YATC developed and designed the X-Trail under Taiwanese specifications, spending two years, and finally introduced it into the market in December 2002. YATC independently designed the Sentra Exalta for Nissan Motor Philippines 75% owned by Yulon Motor. The X-Trail under the Taiwanese specifications will also be manufactured by the Filipino plant.
■China Motors: Becomes a Base of Development and Supply of Mitsubishi's Left-hand Drive Vehicles
In July 2002, China Motors completed construction of a testing room, test-run course, and a new painting factory of the Vehicle Testing Center, to which the company invested 1.7 billion Taiwan Yuan. China Motors plans to manufacture cost-conscious models in the joint venture company in China, Southeast (Fujian) Motor, and then export them to Taiwan in the future. The company positions Taiwan as a design center and the base of production of high-value added models.

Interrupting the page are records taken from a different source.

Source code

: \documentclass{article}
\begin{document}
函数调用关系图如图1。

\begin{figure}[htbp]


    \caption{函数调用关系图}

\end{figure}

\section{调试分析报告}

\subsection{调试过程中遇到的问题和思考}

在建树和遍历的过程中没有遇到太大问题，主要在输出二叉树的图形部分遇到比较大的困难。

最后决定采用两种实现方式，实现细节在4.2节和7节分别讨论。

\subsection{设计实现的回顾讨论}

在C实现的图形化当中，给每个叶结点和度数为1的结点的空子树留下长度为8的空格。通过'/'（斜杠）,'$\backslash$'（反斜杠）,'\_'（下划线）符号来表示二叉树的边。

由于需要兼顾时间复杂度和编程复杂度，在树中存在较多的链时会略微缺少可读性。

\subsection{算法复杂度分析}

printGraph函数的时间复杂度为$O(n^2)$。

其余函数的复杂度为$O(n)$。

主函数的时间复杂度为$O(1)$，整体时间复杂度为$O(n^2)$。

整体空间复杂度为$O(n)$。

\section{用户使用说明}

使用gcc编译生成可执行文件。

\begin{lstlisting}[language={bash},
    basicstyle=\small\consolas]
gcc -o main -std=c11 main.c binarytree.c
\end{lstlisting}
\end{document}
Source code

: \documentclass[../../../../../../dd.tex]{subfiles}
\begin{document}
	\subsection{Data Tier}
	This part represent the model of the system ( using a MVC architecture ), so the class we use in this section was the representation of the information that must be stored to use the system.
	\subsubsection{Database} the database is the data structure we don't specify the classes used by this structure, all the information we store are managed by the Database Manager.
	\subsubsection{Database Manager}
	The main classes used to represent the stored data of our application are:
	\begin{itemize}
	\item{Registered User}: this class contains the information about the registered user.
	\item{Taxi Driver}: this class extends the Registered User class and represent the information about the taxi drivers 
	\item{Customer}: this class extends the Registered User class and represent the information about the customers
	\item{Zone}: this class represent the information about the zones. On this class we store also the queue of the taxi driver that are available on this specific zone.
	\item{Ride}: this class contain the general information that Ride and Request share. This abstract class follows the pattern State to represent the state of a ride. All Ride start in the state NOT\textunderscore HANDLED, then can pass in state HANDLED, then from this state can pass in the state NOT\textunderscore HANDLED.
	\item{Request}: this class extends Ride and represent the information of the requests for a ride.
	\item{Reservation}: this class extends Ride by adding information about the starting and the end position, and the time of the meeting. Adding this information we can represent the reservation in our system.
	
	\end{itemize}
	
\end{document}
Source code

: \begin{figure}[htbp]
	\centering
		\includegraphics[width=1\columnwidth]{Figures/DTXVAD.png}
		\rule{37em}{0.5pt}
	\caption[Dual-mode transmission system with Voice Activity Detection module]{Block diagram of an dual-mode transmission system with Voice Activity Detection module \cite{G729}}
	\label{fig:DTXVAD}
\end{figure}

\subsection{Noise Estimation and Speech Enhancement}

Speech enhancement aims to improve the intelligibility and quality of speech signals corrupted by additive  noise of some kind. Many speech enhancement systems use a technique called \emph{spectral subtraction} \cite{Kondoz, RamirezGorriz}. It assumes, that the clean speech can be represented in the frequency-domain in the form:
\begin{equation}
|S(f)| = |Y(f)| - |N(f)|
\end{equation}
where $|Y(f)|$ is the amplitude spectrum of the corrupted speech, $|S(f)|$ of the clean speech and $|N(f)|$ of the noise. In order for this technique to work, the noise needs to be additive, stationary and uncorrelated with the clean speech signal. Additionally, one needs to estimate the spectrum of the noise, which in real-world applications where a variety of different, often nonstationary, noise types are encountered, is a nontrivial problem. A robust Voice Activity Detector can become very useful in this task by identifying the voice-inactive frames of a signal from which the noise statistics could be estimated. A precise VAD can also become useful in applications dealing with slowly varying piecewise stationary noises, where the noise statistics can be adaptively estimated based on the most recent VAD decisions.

China Motors launched exportation Delica Space Gear with MMC's tag showing the Mitsubishi brand to the Philippines in May 2003. It is the first time for China Motors to export Mitsubishi brand vehicles, which are considered one movement towards creating an export base of Mitsubish Motors' left-hand drive vehicles. This Delica Space Gear was the model remodeled by China Motors Asia Research and Technical Center(CARTEC), a research and development center of China Motors, in early 2003. The Delica Space Gear for the Philippines has been manufactured by Mitsubishi Motors in Japan till today. The Mitsubishi-made Delica Space Gear with a 3000 cc diesel engine was sold at 1.3 million pesos (around 2.95 million yen), while the China Motors-made model with a 2400 cc gasoline engine is priced at 1.08 million peso (around 2.45 million yen).
In May 2003, China Motors introduced the Global Lancer jointly developed with DCX to the Taiwan market. The Global Lancer is planned to be manufactured in Thailand and Philippines, while China Motors will export the optional parts. The scale of exports is anticipated at 2,000 units per month.
By contrast, in September 2002, China Motors stopped the production plans of the Colt based small-sized model developed by Mitsubishi Motors in Taiwan, because it would be less competitive in price due to higher production costs. China Motors, which invested 400 million to 500 million Taiwan Yuan for the development of the Colt based model, had plans to start manufacturing in Taiwan at the end of 2003 and Southeast (Fujian) Motor in 2005. China Motors requested Mitsubishi to develop another Colt based small sized car at low price for Taiwan and China, while the company said the possibility to choose other models within the DCX Group.